I think, at the end of the day, it speaks of a wider problem in WWE. WWE is a PG product but yet they still decide to do things that just simply have no way of existing in a PG product and they never put any effort into making this stuff fit into a PG product either... so why even do it? Imagine how much better this match would have been without the stipulation, if it was like the Ciampa/Gargano CW Classic match or like the Gargano/Almas match only with all those added in spots that call back to the history of the pair. I'd be calling it a masterpiece but that isn't the expectations they set, they told me this was a Hold Harmless, Unsanctioned Match. The commentators kept telling me they were watching the "Most Brutal Match They Had Ever Seen" yet the actual match we got had the same level of brutality as your average TV match. The match did plenty good but it didn't deliver on its promises, so I was constantly distracted from the positives.


----------



## asssvvvvxc

That ladder match was freaking fantastic. Those six participants are the future of the brand


----------



## Mr. WrestleMania

Meltzer on WOR said Gargano/Ciampa was one of the best matches in WWE history.


----------



## Jedah

That's because it was.

I'm really trying to see if time will change my mind, but my honest assessment is that it was the best match I've seen since Austin vs. Hart. Even Taker's matches with Shawn Michaels don't quite stack up to that one. Sure, other matches may have been worked better but everything that makes a great wrestling match just came together for this one in a perfect combination.

Maybe I'll think differently over time, but I slept on it and still have the same impression.

And there are other people I like far more than Gargano and Ciampa, for the record. I cared about and looked forward to Black's match with Almas and the ladder match more than this one.


----------



## Asuka842

Overall Takeover was a great show. The ladder match and Gargaono vs. Baldy were both fantastic. 

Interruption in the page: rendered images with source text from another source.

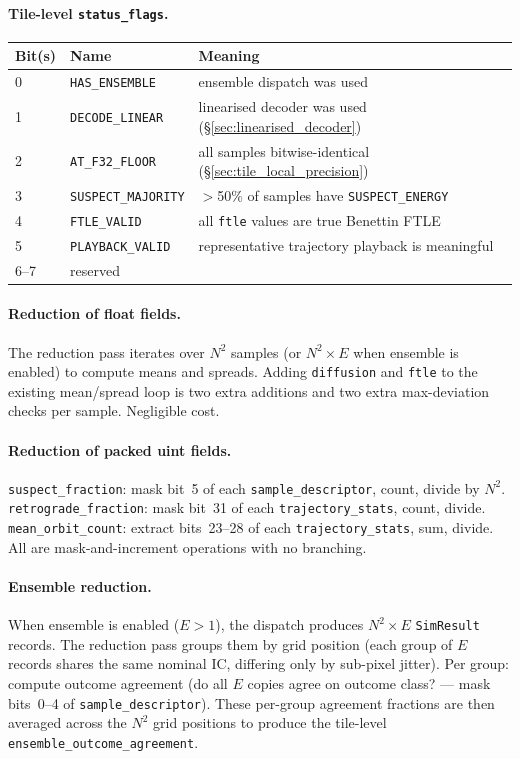 \documentclass[11pt]{report}
\begin{document}
\paragraph{Tile-level \texttt{status\_flags}.}
\begin{center}
\begin{tabular}{lll}
\toprule
Bit(s) & Name & Meaning \\
\midrule
0 & \texttt{HAS\_ENSEMBLE} & ensemble dispatch was used \\
1 & \texttt{DECODE\_LINEAR} & linearised decoder was used (\S\ref{sec:linearised_decoder}) \\
2 & \texttt{AT\_F32\_FLOOR} & all samples bitwise-identical (\S\ref{sec:tile_local_precision}) \\
3 & \texttt{SUSPECT\_MAJORITY} & $>$50\% of samples have \texttt{SUSPECT\_ENERGY} \\
4 & \texttt{FTLE\_VALID} & all \texttt{ftle} values are true Benettin FTLE \\
5 & \texttt{PLAYBACK\_VALID} & representative trajectory playback is meaningful \\
6--7 & reserved & \\
\bottomrule
\end{tabular}
\end{center}

\paragraph{Reduction of float fields.} The reduction pass iterates over $N^2$ samples (or $N^2\times E$ when ensemble is enabled) to compute means and spreads. Adding \texttt{diffusion} and \texttt{ftle} to the existing mean/spread loop is two extra additions and two extra max-deviation checks per sample. Negligible cost.

\paragraph{Reduction of packed uint fields.} \texttt{suspect\_fraction}: mask bit~5 of each \texttt{sample\_descriptor}, count, divide by $N^2$. \texttt{retrograde\_fraction}: mask bit~31 of each \texttt{trajectory\_stats}, count, divide. \texttt{mean\_orbit\_count}: extract bits~23--28 of each \texttt{trajectory\_stats}, sum, divide. All are mask-and-increment operations with no branching.

\paragraph{Ensemble reduction.} When ensemble is enabled ($E>1$), the dispatch produces $N^2\times E$ \texttt{SimResult} records. The reduction pass groups them by grid position (each group of $E$ records shares the same nominal IC, differing only by sub-pixel jitter). Per group: compute outcome agreement (do all $E$ copies agree on outcome class? --- mask bits~0--4 of \texttt{sample\_descriptor}). These per-group agreement fractions are then averaged across the $N^2$ grid positions to produce the tile-level \texttt{ensemble\_outcome\_agreement}.
\end{document}

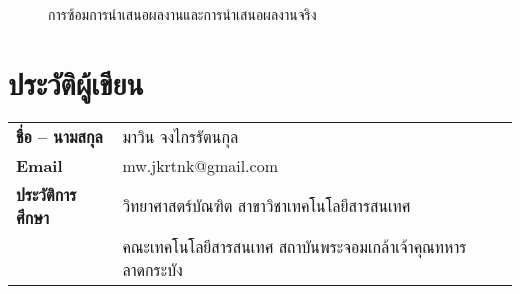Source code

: \begin{figure}[!h]
	\centering
	\caption{การซ้อมการนำเสนอผลงานและการนำเสนอผลงานจริง}
	\label{Fig:present}
\end{figure}

\chapter{ประวัติผู้เขียน}
\begin{tabularx}{\linewidth}{lX}
	\textbf{ชื่อ – นามสกุล} & มาวิน จงไกรรัตนกุล \\
	\textbf{Email} & mw.jkrtnk@gmail.com \\
	\textbf{ประวัติการศึกษา} & วิทยาศาสตร์​บัณฑิต สาขาวิชาเทคโนโลยีสารสนเทศ \\ & คณะเทคโนโลยีสารสนเทศ สถาบันพระจอมเกล้าเจ้าคุณทหารลาดกระบัง \\
\end{tabularx}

The Men's title match was really good. 

The Women's title match was, alright. But I'm still not sold on Shayna yet and them leapfrogging so many other women to put the belt on her so quickly is annoying.

But overall, great show.


----------



## Chr1st0

That Pat guy on the preshow though :lmao fish out of water imo


----------



## Nuski

I was watching this with my lil bro, and all i know is Ricochet is going to over as fuck. Kids are going to fall in love with him I already see it.


----------



## ATF

Pizzamorg said:


> I think, at the end of the day, it speaks of a wider problem in WWE. WWE is a PG product but yet they still decide to do things that just simply have no way of existing in a PG product and they never put any effort into making this stuff fit into a PG product either... so why even do it? Imagine how much better this match would have been without the stipulation, if it was like the Ciampa/Gargano CW Classic match or like the Gargano/Almas match only with all those added in spots that call back to the history of the pair. I'd be calling it a masterpiece but that isn't the expectations they set, they told me this was a Hold Harmless, Unsanctioned Match. The commentators kept telling me they were watching the "Most Brutal Match They Had Ever Seen" yet the actual match we got had the same level of brutality as your average TV match. The match did plenty good but it didn't deliver on its promises, so I was constantly distracted from the positives.

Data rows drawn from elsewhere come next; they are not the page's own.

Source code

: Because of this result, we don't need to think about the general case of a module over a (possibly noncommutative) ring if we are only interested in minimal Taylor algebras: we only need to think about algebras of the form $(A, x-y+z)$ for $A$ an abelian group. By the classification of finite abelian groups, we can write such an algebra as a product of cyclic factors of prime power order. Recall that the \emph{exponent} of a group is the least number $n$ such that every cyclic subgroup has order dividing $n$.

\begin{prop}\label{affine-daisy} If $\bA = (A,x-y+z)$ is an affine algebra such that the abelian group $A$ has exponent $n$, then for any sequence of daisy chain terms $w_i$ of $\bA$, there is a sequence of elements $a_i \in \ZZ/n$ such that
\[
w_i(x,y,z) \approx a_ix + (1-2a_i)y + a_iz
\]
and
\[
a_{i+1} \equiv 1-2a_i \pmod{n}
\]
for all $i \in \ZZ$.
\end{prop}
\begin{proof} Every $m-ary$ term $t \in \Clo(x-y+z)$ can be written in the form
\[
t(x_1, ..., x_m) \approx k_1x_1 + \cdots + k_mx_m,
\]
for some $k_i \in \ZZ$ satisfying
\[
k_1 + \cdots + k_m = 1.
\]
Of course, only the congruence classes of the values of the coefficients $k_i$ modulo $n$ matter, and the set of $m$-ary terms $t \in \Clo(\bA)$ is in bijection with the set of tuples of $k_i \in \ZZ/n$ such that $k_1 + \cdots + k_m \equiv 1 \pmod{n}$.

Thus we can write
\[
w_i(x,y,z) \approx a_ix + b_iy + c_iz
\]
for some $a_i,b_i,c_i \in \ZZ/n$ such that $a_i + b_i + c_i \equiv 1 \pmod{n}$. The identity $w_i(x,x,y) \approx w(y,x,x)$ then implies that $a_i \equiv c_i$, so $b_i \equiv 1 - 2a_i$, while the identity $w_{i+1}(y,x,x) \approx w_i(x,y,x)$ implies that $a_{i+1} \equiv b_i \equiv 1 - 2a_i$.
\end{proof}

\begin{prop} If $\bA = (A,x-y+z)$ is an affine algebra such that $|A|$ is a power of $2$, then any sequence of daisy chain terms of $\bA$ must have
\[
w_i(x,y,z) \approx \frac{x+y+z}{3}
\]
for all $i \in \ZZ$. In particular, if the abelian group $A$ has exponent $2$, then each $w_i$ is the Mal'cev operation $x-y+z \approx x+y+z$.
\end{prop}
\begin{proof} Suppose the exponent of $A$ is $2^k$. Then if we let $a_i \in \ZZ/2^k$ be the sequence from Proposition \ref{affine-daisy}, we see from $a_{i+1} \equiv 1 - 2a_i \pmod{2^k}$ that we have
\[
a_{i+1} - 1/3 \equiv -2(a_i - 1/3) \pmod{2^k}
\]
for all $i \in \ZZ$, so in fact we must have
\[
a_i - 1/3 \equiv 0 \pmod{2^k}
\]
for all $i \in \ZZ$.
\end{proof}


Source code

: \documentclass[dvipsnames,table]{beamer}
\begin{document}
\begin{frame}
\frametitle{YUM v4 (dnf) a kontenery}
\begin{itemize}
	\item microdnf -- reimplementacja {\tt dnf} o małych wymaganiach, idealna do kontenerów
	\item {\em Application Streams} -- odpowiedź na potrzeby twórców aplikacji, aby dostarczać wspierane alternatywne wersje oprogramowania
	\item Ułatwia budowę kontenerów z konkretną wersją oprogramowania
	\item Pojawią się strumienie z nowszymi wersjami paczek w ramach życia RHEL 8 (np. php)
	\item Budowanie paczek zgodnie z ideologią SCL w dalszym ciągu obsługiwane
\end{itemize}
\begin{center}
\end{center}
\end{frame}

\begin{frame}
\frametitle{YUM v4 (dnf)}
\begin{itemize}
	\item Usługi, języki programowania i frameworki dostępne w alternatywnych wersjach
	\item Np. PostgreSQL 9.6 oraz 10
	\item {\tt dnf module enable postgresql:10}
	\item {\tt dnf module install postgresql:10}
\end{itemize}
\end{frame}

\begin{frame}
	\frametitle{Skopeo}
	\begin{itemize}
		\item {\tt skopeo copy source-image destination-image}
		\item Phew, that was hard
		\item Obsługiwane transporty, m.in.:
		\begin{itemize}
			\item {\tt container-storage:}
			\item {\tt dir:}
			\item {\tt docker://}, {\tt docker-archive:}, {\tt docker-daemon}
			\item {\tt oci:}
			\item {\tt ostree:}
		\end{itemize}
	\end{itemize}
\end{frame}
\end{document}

I feel you, and I do feel like anyone that was expecting a brutal blood war was probably underwhelmed. To me, though, the actual story being told, the dynamic between the characters and the sheer dramatic scope at play far overshadowed the violence or lack thereof. Sure, we can call out WWE's bullshit all we want, but ultimately, that didn't bother me personally. But hey, to each their own, at the end of the day.


----------



## RiverFenix

I think this show is getting overrated and hope on second viewings folks start seeing that. Gargano vs Almas was a better match last Take-over than anything last night, hell even Black vs Dream was as well IMO. War Games was better than the NA Ladder match. 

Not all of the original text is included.